[DATA TO USE — start]

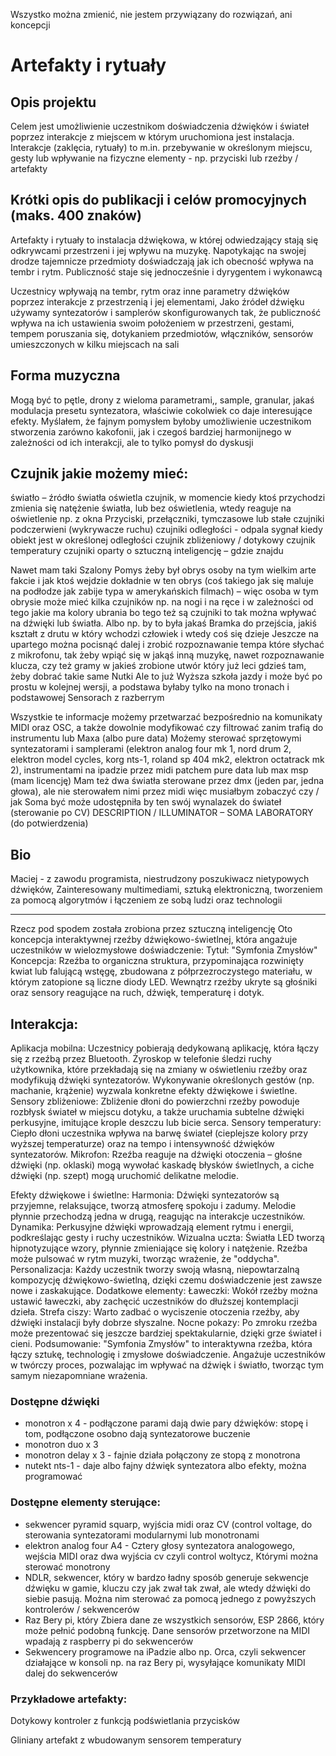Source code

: Wszystko można zmienić, nie jestem przywiązany do rozwiązań, ani koncepcji

# Artefakty i rytuały

## Opis projektu
Celem jest umożliwienie uczestnikom doświadczenia dźwięków i świateł poprzez interakcje z miejscem w którym uruchomiona jest instalacja. Interakcje  (zaklęcia, rytuały) to m.in. przebywanie w określonym miejscu, gesty lub wpływanie na fizyczne elementy - np. przyciski lub rzeźby / artefakty

## Krótki opis do publikacji i celów promocyjnych (maks. 400 znaków)
Artefakty i rytuały to instalacja dźwiękowa, w której odwiedzający stają się  odkrywcami przestrzeni i jej wpływu na muzykę. Napotykając na swojej drodze tajemnicze przedmioty doświadczają jak ich obecność wpływa na tembr i rytm. Publiczność staje się jednocześnie  i dyrygentem i wykonawcą

Uczestnicy wpływają na tembr, rytm oraz inne parametry dźwięków poprzez interakcje z przestrzenią i jej elementami,
Jako źródeł dźwięku używamy syntezatorów i samplerów skonfigurowanych tak, że publiczność wpływa na ich ustawienia swoim położeniem w przestrzeni, gestami, tempem poruszania się, dotykaniem przedmiotów, włączników, sensorów umieszczonych w kilku miejscach na sali

## Forma muzyczna
Mogą być to pętle, drony z wieloma parametrami,, sample, granular, jakaś modulacja presetu syntezatora, właściwie cokolwiek co daje interesujące efekty. Myślałem, że fajnym pomysłem byłoby umożliwienie uczestnikom stworzenia zarówno kakofonii, jak i czegoś bardziej harmonijnego w zależności od ich interakcji, ale to tylko pomysł do dyskusji

## Czujnik jakie możemy mieć:
światło – źródło światła oświetla czujnik, w momencie kiedy ktoś przychodzi zmienia się natężenie światła, lub bez oświetlenia, wtedy reaguje na oświetlenie np. z okna
Przyciski, przełączniki, tymczasowe lub stałe
czujniki podczerwieni (wykrywacze ruchu)
czujniki odległości - odpala sygnał kiedy obiekt jest w określonej odległości
czujnik zbliżeniowy / dotykowy
czujnik temperatury
czujniki oparty o sztuczną inteligencję – gdzie znajdu


Nawet mam taki Szalony Pomys żeby był obrys osoby na tym wielkim arte fakcie i jak ktoś wejdzie dokładnie w ten obrys (coś takiego jak się maluje na podłodze jak zabije typa w amerykańskich filmach) – więc osoba w tym obrysie może mieć kilka czujników np. na nogi i na ręce i w zależności od tego jakie ma kolory ubrania bo tego też są czujniki to tak można wpływać na dźwięki lub światła. Albo np. by to była jakaś Bramka do przejścia, jakiś kształt z drutu w który wchodzi człowiek i wtedy coś się dzieje
Jeszcze na upartego można pocisnąć dalej i zrobić rozpoznawanie tempa które słychać z mikrofonu, tak żeby wpiąć się w jakąś inną muzykę, nawet rozpoznawanie klucza, czy też gramy w jakieś zrobione utwór który już leci gdzieś tam, żeby dobrać takie same Nutki
Ale to już Wyższa szkoła jazdy i może być po prostu w kolejnej wersji, a podstawa byłaby tylko na mono tronach i podstawowej Sensorach z razberrym




Wszystkie te informacje możemy przetwarzać bezpośrednio na komunikaty MIDI oraz OSC, a także dowolnie modyfikować czy filtrować zanim trafią do instrumentu lub Maxa (albo pure data)
Możemy sterować
sprzętowymi syntezatorami i samplerami (elektron analog four mk 1, nord drum 2, elektron model cycles, korg nts-1, roland sp 404 mk2, elektron octatrack mk 2),
instrumentami na ipadzie przez midi
patchem pure data lub max msp (mam licencję)
Mam też dwa światła sterowane przez dmx (jeden par, jedna głowa), ale nie sterowałem nimi przez midi więc musiałbym zobaczyć czy / jak
Soma być może udostępniła by ten swój wynalazek do świateł (sterowanie po CV) DESCRIPTION / ILLUMINATOR – SOMA LABORATORY (do potwierdzenia)




## Bio
Maciej - z zawodu programista, niestrudzony poszukiwacz nietypowych dźwięków, 
Zainteresowany multimediami, sztuką elektroniczną, tworzeniem za pomocą algorytmów i łączeniem ze sobą ludzi oraz technologii

----------

Rzecz pod spodem została zrobiona przez sztuczną inteligencję
Oto koncepcja interaktywnej rzeźby dźwiękowo-świetlnej, która angażuje uczestników w wielozmysłowe doświadczenie:
Tytuł: "Symfonia Zmysłów"
Koncepcja: Rzeźba to organiczna struktura, przypominająca rozwinięty kwiat lub falującą wstęgę, zbudowana z półprzezroczystego materiału, w którym zatopione są liczne diody LED. Wewnątrz rzeźby ukryte są głośniki oraz sensory reagujące na ruch, dźwięk, temperaturę i dotyk.

## Interakcja:
Aplikacja mobilna: Uczestnicy pobierają dedykowaną aplikację, która łączy się z rzeźbą przez Bluetooth. Żyroskop w telefonie śledzi ruchy użytkownika, które przekładają się na zmiany w oświetleniu rzeźby oraz modyfikują dźwięki syntezatorów. Wykonywanie określonych gestów (np. machanie, krążenie) wyzwala konkretne efekty dźwiękowe i świetlne.
Sensory zbliżeniowe: Zbliżenie dłoni do powierzchni rzeźby powoduje rozbłysk świateł w miejscu dotyku, a także uruchamia subtelne dźwięki perkusyjne, imitujące krople deszczu lub bicie serca.
Sensory temperatury: Ciepło dłoni uczestnika wpływa na barwę świateł (cieplejsze kolory przy wyższej temperaturze) oraz na tempo i intensywność dźwięków syntezatorów.
Mikrofon: Rzeźba reaguje na dźwięki otoczenia – głośne dźwięki (np. oklaski) mogą wywołać kaskadę błysków świetlnych, a ciche dźwięki (np. szept) mogą uruchomić delikatne melodie.

Efekty dźwiękowe i świetlne:
Harmonia: Dźwięki syntezatorów są przyjemne, relaksujące, tworzą atmosferę spokoju i zadumy. Melodie płynnie przechodzą jedna w drugą, reagując na interakcje uczestników.
Dynamika: Perkusyjne dźwięki wprowadzają element rytmu i energii, podkreślając gesty i ruchy uczestników.
Wizualna uczta: Światła LED tworzą hipnotyzujące wzory, płynnie zmieniające się kolory i natężenie. Rzeźba może pulsować w rytm muzyki, tworząc wrażenie, że "oddycha".
Personalizacja: Każdy uczestnik tworzy swoją własną, niepowtarzalną kompozycję dźwiękowo-świetlną, dzięki czemu doświadczenie jest zawsze nowe i zaskakujące.
Dodatkowe elementy:
Ławeczki: Wokół rzeźby można ustawić ławeczki, aby zachęcić uczestników do dłuższej kontemplacji dzieła.
Strefa ciszy: Warto zadbać o wyciszenie otoczenia rzeźby, aby dźwięki instalacji były dobrze słyszalne.
Nocne pokazy: Po zmroku rzeźba może prezentować się jeszcze bardziej spektakularnie, dzięki grze świateł i cieni.
Podsumowanie: "Symfonia Zmysłów" to interaktywna rzeźba, która łączy sztukę, technologię i zmysłowe doświadczenie. Angażuje uczestników w twórczy proces, pozwalając im wpływać na dźwięk i światło, tworząc tym samym niezapomniane wrażenia.

### Dostępne dźwięki
* monotron x 4 - podłączone parami dają dwie pary dźwięków: stopę i tom, podłączone osobno dają syntezatorowe buczenie
* monotron duo x 3
* monotron delay x 3 - fajnie działa połączony ze stopą z monotrona
* nutekt nts-1 - daje albo fajny dźwięk syntezatora albo efekty, można programować

### Dostępne elementy sterujące:
* sekwencer pyramid squarp, wyjścia midi oraz CV (control voltage, do sterowania syntezatorami modularnymi lub monotronami
* elektron analog four A4 - Cztery głosy syntezatora analogowego, wejścia MIDI oraz dwa wyjścia cv czyli control woltycz, Którymi można sterować monotrony
* NDLR, sekwencer, który w bardzo ładny sposób generuje sekwencje dźwięku w gamie, kluczu czy jak zwał tak zwał, ale wtedy dźwięki do siebie pasują. Można nim sterować za pomocą jednego z powyższych kontrolerów / sekwencerów
* Raz Bery pi, który Zbiera dane ze wszystkich sensorów, ESP 2866, który może pełnić podobną funkcję. Dane sensorów przetworzone na MIDI wpadają z raspberry pi do sekwencerów
* Sekwencery programowe na iPadzie albo np. Orca, czyli sekwencer działające w konsoli np. na raz Bery pi, wysyłające komunikaty MIDI dalej do sekwencerów



### Przykładowe artefakty:

Dotykowy kontroler z funkcją podświetlania przycisków

Gliniany artefakt z wbudowanym sensorem temperatury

[DATA TO USE — finish]

__ACTIVITY__:
Reproduce only the lines running from the beginning of the entries above to the line holding "## Forma muzyczna", inclusive. Pictures stay out of the copy.

__TASK OUTPUT__:
Source code

: Wszystko można zmienić, nie jestem przywiązany do rozwiązań, ani koncepcji

# Artefakty i rytuały

## Opis projektu
Celem jest umożliwienie uczestnikom doświadczenia dźwięków i świateł poprzez interakcje z miejscem w którym uruchomiona jest instalacja. Interakcje  (zaklęcia, rytuały) to m.in. przebywanie w określonym miejscu, gesty lub wpływanie na fizyczne elementy - np. przyciski lub rzeźby / artefakty

## Krótki opis do publikacji i celów promocyjnych (maks. 400 znaków)
Artefakty i rytuały to instalacja dźwiękowa, w której odwiedzający stają się  odkrywcami przestrzeni i jej wpływu na muzykę. Napotykając na swojej drodze tajemnicze przedmioty doświadczają jak ich obecność wpływa na tembr i rytm. Publiczność staje się jednocześnie  i dyrygentem i wykonawcą

Uczestnicy wpływają na tembr, rytm oraz inne parametry dźwięków poprzez interakcje z przestrzenią i jej elementami,
Jako źródeł dźwięku używamy syntezatorów i samplerów skonfigurowanych tak, że publiczność wpływa na ich ustawienia swoim położeniem w przestrzeni, gestami, tempem poruszania się, dotykaniem przedmiotów, włączników, sensorów umieszczonych w kilku miejscach na sali

## Forma muzyczna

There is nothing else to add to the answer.